### EXERCISE AIM
Search the records below for the word "frame" and show every line where it occurs.

### DATA SUPPLIED
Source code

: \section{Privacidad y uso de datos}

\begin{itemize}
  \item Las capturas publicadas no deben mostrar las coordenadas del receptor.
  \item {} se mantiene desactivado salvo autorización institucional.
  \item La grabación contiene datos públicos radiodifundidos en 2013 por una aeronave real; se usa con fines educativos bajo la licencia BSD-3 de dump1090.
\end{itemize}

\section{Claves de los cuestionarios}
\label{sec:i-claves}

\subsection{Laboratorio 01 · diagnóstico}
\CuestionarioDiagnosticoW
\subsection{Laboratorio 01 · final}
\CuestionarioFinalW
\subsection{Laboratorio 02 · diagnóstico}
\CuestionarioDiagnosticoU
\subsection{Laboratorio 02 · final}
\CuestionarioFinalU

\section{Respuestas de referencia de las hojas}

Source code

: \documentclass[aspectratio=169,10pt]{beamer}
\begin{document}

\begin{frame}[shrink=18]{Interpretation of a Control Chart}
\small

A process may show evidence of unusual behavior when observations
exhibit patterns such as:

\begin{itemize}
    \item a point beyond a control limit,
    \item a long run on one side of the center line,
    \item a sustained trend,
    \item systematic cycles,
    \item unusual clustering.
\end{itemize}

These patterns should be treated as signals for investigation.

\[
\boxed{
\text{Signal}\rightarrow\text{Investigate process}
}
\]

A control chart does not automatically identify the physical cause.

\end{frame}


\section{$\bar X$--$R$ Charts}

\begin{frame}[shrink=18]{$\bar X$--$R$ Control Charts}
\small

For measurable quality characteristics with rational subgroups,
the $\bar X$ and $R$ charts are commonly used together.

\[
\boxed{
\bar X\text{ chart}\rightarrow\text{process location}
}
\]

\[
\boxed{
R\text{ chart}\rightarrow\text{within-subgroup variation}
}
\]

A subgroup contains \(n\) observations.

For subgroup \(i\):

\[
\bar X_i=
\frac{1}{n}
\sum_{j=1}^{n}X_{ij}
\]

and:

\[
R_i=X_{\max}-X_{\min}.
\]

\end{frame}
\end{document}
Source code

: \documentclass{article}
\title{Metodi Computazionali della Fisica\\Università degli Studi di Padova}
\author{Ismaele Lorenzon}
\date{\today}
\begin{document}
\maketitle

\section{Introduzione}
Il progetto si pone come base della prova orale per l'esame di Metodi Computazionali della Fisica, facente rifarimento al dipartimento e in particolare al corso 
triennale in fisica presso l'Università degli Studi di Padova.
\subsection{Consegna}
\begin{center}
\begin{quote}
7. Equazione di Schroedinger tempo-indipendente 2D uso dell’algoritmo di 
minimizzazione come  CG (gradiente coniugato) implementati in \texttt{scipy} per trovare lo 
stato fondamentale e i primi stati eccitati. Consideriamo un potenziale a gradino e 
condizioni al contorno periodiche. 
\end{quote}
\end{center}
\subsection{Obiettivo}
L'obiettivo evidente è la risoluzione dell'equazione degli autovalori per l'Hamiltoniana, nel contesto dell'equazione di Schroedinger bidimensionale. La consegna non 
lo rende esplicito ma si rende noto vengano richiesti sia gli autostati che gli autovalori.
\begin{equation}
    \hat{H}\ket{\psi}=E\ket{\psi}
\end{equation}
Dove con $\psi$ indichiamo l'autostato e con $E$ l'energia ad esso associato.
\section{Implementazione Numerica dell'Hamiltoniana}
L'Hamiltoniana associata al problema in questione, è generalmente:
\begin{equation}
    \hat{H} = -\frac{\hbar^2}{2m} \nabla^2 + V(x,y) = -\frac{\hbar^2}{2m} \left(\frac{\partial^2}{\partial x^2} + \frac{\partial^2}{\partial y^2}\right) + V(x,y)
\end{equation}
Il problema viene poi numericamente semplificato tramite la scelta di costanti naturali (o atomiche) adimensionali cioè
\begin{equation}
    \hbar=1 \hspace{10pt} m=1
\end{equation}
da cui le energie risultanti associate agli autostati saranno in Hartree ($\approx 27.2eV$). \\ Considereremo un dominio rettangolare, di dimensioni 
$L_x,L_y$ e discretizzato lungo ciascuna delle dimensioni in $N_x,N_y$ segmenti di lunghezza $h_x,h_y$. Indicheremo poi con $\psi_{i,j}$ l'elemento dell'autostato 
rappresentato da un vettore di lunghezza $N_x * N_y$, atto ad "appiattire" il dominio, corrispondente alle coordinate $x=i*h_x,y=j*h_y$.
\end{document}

### TASK OUTPUT
\begin{frame}[shrink=18]{Interpretation of a Control Chart}
\end{frame}
\begin{frame}[shrink=18]{$\bar X$--$R$ Control Charts}
\end{frame}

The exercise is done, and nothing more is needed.